▶ [Exercise]: Please say how many lines in the records contain the word "loss", giving only the number.

▶ [Extracted information]:
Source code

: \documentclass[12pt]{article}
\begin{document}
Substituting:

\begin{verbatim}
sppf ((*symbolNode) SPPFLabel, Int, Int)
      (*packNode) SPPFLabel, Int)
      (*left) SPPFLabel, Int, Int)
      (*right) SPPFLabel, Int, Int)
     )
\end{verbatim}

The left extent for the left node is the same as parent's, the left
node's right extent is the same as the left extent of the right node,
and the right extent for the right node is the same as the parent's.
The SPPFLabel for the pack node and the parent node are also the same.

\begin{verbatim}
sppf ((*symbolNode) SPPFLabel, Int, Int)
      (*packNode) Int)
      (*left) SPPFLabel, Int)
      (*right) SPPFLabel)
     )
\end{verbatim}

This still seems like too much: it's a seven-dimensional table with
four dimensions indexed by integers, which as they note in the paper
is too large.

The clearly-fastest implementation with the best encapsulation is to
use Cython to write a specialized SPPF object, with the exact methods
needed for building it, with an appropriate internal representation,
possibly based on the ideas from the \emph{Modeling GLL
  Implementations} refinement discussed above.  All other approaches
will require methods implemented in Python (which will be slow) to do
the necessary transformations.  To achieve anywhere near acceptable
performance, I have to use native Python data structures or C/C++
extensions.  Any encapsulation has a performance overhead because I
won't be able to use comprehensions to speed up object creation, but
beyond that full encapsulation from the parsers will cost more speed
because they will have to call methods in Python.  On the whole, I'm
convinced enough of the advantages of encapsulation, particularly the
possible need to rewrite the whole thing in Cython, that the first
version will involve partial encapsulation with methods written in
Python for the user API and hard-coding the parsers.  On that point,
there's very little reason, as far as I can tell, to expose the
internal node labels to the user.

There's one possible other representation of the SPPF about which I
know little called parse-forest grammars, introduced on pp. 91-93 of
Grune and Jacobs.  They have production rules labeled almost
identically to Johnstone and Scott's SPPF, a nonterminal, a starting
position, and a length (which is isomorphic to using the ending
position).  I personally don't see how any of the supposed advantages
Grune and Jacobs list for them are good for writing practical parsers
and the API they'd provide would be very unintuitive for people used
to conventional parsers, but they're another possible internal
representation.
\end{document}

...

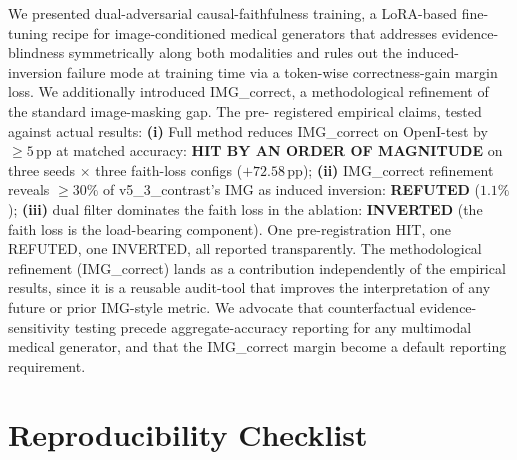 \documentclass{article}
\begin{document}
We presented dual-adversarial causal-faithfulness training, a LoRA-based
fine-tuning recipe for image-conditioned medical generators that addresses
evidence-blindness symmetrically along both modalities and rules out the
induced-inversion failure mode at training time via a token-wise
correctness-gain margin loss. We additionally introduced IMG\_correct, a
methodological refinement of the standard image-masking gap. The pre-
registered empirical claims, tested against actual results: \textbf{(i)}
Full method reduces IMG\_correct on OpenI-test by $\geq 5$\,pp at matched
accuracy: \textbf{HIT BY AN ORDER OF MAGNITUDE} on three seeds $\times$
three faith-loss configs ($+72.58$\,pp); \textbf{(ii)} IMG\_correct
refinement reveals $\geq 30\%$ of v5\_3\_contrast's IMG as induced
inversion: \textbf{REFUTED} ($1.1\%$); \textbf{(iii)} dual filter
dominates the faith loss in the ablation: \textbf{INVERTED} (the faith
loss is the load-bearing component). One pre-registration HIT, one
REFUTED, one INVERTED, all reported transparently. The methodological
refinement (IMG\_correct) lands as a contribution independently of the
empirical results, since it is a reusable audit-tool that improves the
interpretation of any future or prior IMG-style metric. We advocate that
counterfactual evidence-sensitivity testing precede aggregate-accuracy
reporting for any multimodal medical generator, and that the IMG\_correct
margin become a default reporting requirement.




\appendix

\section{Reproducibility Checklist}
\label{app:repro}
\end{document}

▶ [Answer for this exercise]: 4